[Task description]: Pull out every line with the word "used" from the entries below.

[Exercise data]:
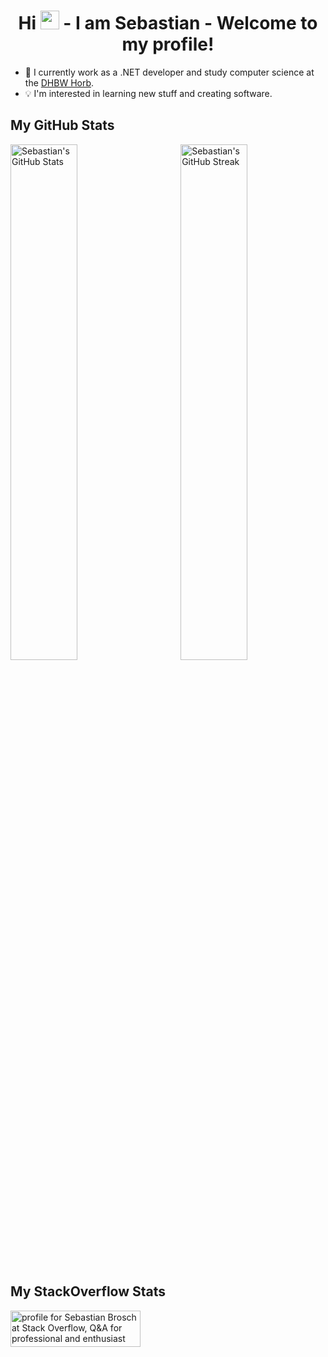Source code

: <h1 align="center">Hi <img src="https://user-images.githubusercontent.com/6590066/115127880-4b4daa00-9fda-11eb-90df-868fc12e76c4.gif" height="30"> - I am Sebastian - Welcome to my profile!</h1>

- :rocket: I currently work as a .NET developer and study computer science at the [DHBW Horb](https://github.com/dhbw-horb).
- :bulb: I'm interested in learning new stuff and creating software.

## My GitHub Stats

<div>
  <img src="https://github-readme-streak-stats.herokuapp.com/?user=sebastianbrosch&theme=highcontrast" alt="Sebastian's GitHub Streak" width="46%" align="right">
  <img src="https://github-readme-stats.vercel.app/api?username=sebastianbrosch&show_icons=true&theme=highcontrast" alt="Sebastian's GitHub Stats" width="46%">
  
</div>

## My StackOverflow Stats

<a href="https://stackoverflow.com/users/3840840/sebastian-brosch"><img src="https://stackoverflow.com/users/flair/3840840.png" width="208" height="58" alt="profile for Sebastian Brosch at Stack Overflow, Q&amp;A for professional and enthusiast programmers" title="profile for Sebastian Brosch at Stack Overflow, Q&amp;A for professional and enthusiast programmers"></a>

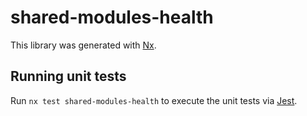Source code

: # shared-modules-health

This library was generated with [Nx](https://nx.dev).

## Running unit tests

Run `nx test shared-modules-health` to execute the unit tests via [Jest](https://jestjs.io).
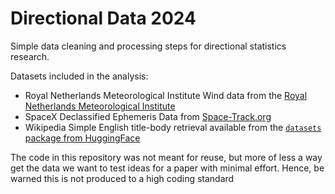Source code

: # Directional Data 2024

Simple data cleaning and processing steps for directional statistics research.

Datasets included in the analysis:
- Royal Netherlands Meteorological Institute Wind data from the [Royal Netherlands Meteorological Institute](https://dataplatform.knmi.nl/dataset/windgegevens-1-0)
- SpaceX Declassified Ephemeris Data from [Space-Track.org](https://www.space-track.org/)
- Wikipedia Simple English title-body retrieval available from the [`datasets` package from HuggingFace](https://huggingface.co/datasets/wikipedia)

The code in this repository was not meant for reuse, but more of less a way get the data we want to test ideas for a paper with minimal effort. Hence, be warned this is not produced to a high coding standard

* * *

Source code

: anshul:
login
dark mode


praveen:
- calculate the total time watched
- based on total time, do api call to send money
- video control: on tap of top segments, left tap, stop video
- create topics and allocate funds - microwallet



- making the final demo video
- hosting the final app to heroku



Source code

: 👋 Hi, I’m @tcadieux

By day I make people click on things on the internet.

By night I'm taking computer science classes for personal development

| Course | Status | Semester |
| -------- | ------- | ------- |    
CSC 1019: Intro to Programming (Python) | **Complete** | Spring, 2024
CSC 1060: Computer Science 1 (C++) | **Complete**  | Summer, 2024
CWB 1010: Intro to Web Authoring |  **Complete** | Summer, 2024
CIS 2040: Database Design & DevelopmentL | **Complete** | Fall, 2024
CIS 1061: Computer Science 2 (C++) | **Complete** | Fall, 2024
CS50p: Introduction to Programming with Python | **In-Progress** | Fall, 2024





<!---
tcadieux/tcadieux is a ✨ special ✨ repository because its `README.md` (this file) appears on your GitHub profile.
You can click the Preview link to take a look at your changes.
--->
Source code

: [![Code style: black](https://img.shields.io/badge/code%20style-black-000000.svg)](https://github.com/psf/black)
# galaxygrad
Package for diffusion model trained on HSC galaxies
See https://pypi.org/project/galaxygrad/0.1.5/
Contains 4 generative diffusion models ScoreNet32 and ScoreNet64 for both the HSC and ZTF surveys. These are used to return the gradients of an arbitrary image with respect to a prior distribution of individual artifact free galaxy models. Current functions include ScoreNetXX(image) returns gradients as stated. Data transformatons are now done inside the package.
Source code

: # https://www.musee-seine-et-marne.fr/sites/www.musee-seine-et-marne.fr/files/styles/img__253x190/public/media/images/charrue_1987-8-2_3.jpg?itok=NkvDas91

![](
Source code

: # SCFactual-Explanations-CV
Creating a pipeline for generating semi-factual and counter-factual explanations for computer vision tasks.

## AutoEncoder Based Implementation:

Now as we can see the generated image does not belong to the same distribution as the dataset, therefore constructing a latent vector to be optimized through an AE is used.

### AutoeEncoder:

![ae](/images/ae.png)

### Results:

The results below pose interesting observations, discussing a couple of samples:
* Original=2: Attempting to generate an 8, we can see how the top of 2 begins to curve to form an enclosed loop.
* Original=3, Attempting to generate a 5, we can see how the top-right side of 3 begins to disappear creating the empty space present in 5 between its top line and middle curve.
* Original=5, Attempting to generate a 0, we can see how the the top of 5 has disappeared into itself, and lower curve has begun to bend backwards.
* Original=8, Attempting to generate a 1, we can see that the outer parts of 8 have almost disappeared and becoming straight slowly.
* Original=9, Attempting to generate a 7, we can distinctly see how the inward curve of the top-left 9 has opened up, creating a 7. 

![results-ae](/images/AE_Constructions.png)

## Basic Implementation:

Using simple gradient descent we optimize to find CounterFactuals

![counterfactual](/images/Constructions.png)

[Result]:
Contains 4 generative diffusion models ScoreNet32 and ScoreNet64 for both the HSC and ZTF surveys. These are used to return the gradients of an arbitrary image with respect to a prior distribution of individual artifact free galaxy models. Current functions include ScoreNetXX(image) returns gradients as stated. Data transformatons are now done inside the package.
Now as we can see the generated image does not belong to the same distribution as the dataset, therefore constructing a latent vector to be optimized through an AE is used.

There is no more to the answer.